Re: [BUG] mmc: dw_mmc*: mmc2: cache flush error -110 hang

Hal Emmerich <hal@xxxxxxxxxxxxxxx> · Sun, 28 Oct 2018 20:43:57 -0500

On 10/26/18 3:25 AM, Ulf Hansson wrote:
On 25 October 2018 at 23:20, Hal Emmerich <hal@xxxxxxxxxxxxxxx> wrote:
Hello mmc people,

When booting the veyron speedy, which uses the dw_mmc driver on kernel 4.19 it hangs for ~10 minutes about 1 in 10 boots.
This also occurs on kernel version 4.17.2.

Do you know if this has been a problem always or is it a regression?
That would be very nice to know.

I do not know for sure. What I can say is that it also occurs on version 4.9.135
I know its not very helpful, but I can also tell you this does not occur in the 
chromeos 3.14 kernel. I've been digging through the differences, but the 
chromeos 3.14 and the mainline 4.19 mmc drivers vary wildly.

Tracing the hang:
if the mmc block system fails to read a sector, mmc_blk_rq_error is called, which calls hw_reset,
which calls _mmc_hw_reset in /drivers/mmc/core/mmc.c,
which finally calls
mmc_flush_cache(host->card) which hangs for ~10 minutes, before failing and resetting the emmc.

If the call to mmc_flush_cache(host->card) is commented out, the hang no longer happens.

Well, honestly the call to mmc_flush_cache() can be discussed. I
wonder if it ever have work, without errors. The reason to why I think
so, is simply because the card is in an unknown state - likely not
being able to accept a flush request anyway.

On the other hand, hanging for ~10 minutes sounds like a
controller/driver problem, this should not happen, no matter what.

The errors printed after it finally recovers are:
[  602.188052] mmc2: cache flush error -110
[  602.690672] dwmmc_rockchip ff0f0000.dwmmc: Busy; trying anyway
[  603.193323] mmc_host mmc2: Timeout sending command (cmd 0x202000 arg 0x0 status 0x80202000)

The first is printed by mmc_flush_cache, and the second two are from the second half of __mmc_hw_reset,
when it re inits the emmc.

Could this be due to incorrect clocks?

Perhaps. Or that the driver/controller is in some error state, after
the failed I/O request, which means that it fails to serve any request
properly.

There is a couple of things I would have tried.

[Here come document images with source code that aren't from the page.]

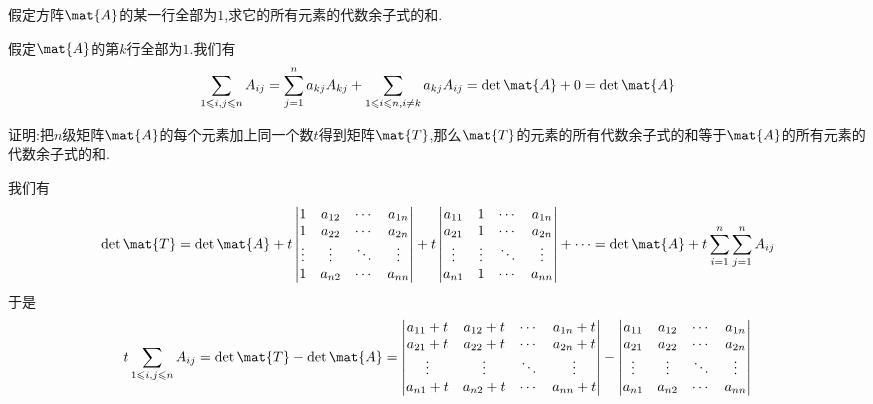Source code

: \documentclass{ctexart}
\begin{document}
\begin{problem}
    假定方阵$\mat{A}$的某一行全部为$1$,求它的所有元素的代数余子式的和.
\end{problem}
\begin{solution}
    假定$\mat{A}$的第$k$行全部为$1$.我们有
    \[\sum_{1\leqslant i,j\leqslant n}A_{ij}=\sum_{j=1}^{n}a_{kj}A_{kj}+\sum_{1\leqslant i\leqslant n,i\neq k}a_{kj}A_{ij}=\det\mat{A}+0=\det\mat{A}\]
\end{solution}
\begin{problem}
    证明:把$n$级矩阵$\mat{A}$的每个元素加上同一个数$t$得到矩阵$\mat{T}$,那么$\mat{T}$的元素的所有代数余子式的和等于$\mat{A}$的所有元素的代数余子式的和.
\end{problem}
\begin{solution}
    我们有
    \[\det\mat{T}=\det\mat{A}+t\begin{vmatrix}
        1&a_{12}&\cdots&a_{1n}\\
        1&a_{22}&\cdots&a_{2n}\\
        \vdots&\vdots&\ddots&\vdots\\
        1&a_{n2}&\cdots&a_{nn}
    \end{vmatrix}+t\begin{vmatrix}
        a_{11}&1&\cdots&a_{1n}\\
        a_{21}&1&\cdots&a_{2n}\\
        \vdots&\vdots&\ddots&\vdots\\
        a_{n1}&1&\cdots&a_{nn}
    \end{vmatrix}+\cdots=\det\mat{A}+t\sum_{i=1}^{n}\sum_{j=1}^{n}A_{ij}\]
    于是
    \[\begin{aligned}
        t\sum_{1\leqslant i,j\leqslant n}A_{ij}
        &=\det\mat{T}-\det\mat{A}=\begin{vmatrix}
        a_{11}+t&a_{12}+t&\cdots&a_{1n}+t\\
        a_{21}+t&a_{22}+t&\cdots&a_{2n}+t\\
        \vdots&\vdots&\ddots&\vdots\\
        a_{n1}+t&a_{n2}+t&\cdots&a_{nn}+t
        \end{vmatrix}-\begin{vmatrix}
            a_{11}&a_{12}&\cdots&a_{1n}\\
            a_{21}&a_{22}&\cdots&a_{2n}\\
            \vdots&\vdots&\ddots&\vdots\\
            a_{n1}&a_{n2}&\cdots&a_{nn}
        \end{vmatrix}\\

\end{aligned}\]
\end{solution}
\end{document}
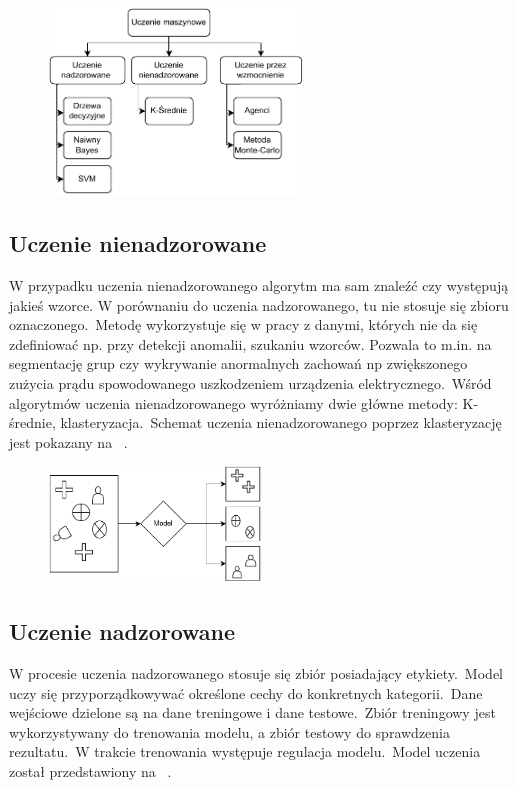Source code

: \begin{figure}[H]
    \centering
    \includegraphics[width=0.6\textwidth]{images/ml-przyklady}
    \label{fig:ml-schema}
\end{figure}

\subsection{Uczenie nienadzorowane}
W przypadku uczenia nienadzorowanego algorytm ma sam znaleźć czy występują jakieś wzorce. W porównaniu do uczenia nadzorowanego, tu nie stosuje się zbioru oznaczonego.\ Metodę wykorzystuje się w pracy z danymi, których nie da się zdefiniować np. przy detekcji anomalii, szukaniu wzorców. Pozwala to m.in. na segmentację grup czy wykrywanie anormalnych zachowań np zwiększonego zużycia prądu spowodowanego uszkodzeniem urządzenia elektrycznego.\ Wśród algorytmów uczenia nienadzorowanego wyróżniamy dwie główne metody: K-średnie, klasteryzacja.\ Schemat uczenia nienadzorowanego poprzez klasteryzację jest pokazany na ~\cite{AiScience, Mahesh2018}.

\begin{figure}[H]
    \centering
    \includegraphics[width=0.5\textwidth]{images/unsupervised}
    \label{fig:unspervised}
\end{figure}


\subsection{Uczenie nadzorowane}
W procesie uczenia nadzorowanego stosuje się zbiór posiadający etykiety.\ Model uczy się przyporządkowywać określone cechy do konkretnych kategorii.\ Dane wejściowe dzielone są na dane treningowe i dane testowe.\ Zbiór treningowy jest wykorzystywany do trenowania modelu, a zbiór testowy do sprawdzenia rezultatu.\ W trakcie trenowania występuje regulacja modelu.\ Model uczenia został przedstawiony na ~\cite{AiScience, Mahesh2018}.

1. Try using the mmc_test driver and verify that the hw_reset test
works. This means you will be running the test, when the
controller/card are in good conditions.

The hw_reset test works every time. I ran it in a loop over 200 times and it 
never failed. I also verified the hardware reset test calls __mmc_hw_reset() 
(not some other weird reset function) and thus mmc_flush_cache()

2. If 1) works, repeat the failure sequence you described above (don't
use mmc_test no more), but replace mmc_flush_cache() in
_mmc_hw_reset() with some other commands (try both R1 and R1B
responses) and see what happens. None of the commands should hang.

This should tell us more.

When I replaced the call to mmc_flush_cache() with a call to mmc_wait_for_cmd() 
and tried cmd.flags = MMC_RSP_R1B and with cmd.flags = MMC_RSP_R1. It booted 
properly every time.

Let me know if that isn't the proper way to sent R1 and R1B responses.

Earlier, I also tried replacing the call to mmc_flush_cache() with the command 
to turn off the cache and turn it on again, as the kernel used to flush the 
cache by just turning it off then on again. This resulted in the same error.

Possibly related, I filed another bug with linux-arm that you can view here: 
http://lists.infradead.org/pipermail/linux-arm-kernel/2018-October/609008.html

On boot, it seems the clocks for the mmc have the wrong parents, so it throws 8 
"invalid clk rate" errors, one fore each of the mmc, sdio, etc clocks.

Thanks for you expertise,
Hal

Kind regards
Uffe